### Input data
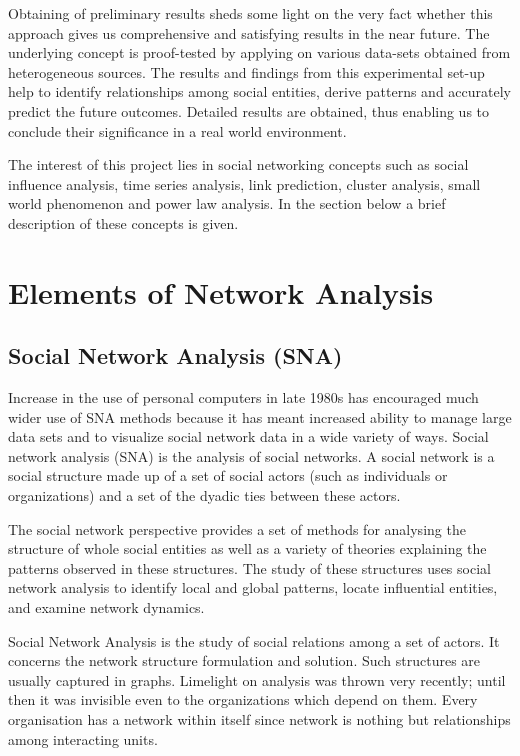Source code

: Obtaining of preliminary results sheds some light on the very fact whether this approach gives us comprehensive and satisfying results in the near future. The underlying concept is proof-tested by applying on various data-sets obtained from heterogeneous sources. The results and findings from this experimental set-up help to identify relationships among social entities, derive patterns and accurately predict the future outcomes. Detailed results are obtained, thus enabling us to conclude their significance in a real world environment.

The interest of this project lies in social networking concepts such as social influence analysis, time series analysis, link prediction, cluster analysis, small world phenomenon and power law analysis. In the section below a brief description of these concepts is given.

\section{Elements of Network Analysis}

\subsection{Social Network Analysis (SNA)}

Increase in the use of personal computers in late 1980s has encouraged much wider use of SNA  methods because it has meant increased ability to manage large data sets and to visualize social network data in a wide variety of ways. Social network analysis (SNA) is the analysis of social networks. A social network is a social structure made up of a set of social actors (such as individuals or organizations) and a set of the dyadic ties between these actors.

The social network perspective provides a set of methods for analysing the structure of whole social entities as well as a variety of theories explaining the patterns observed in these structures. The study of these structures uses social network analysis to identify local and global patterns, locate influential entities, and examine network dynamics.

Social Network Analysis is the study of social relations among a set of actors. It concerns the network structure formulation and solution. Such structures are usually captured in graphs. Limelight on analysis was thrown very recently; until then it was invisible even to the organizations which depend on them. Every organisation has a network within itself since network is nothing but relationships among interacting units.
---
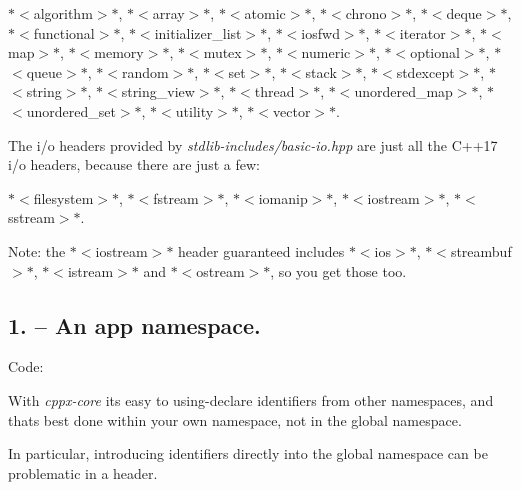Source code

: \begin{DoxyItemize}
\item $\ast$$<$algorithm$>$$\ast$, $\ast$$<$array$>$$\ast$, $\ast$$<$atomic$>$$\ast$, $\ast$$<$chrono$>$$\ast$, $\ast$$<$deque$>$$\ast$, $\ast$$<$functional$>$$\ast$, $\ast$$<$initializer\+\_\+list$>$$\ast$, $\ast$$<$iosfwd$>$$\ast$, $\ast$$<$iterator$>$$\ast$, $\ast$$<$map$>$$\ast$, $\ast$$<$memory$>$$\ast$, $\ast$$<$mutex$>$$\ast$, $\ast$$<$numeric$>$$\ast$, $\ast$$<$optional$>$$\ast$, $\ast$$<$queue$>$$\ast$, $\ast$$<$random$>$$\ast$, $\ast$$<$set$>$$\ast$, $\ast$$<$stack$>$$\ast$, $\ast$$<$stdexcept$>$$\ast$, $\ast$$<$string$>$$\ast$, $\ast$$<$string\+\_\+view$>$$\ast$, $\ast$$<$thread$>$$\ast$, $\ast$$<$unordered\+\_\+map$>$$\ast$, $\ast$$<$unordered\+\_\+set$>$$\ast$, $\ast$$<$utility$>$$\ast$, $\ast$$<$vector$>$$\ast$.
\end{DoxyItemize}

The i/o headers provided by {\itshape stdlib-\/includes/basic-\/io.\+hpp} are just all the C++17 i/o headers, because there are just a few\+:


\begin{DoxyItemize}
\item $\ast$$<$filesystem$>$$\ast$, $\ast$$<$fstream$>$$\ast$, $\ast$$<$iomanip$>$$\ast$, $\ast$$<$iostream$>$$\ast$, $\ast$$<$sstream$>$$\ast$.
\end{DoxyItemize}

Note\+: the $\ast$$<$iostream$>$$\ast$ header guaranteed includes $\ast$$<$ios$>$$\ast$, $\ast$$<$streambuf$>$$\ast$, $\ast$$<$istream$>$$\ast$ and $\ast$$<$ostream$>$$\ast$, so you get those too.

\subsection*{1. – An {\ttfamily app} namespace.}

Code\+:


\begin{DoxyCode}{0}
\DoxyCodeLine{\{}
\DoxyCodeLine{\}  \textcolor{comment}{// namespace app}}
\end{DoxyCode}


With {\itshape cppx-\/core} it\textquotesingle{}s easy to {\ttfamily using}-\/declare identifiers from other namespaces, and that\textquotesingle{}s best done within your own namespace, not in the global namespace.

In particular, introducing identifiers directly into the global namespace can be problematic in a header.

### Directions
Wherever the string "DoxyItemize" appears in a line above, copy that line.

### Output
: \begin{DoxyItemize}
\end{DoxyItemize}
\begin{DoxyItemize}
\end{DoxyItemize}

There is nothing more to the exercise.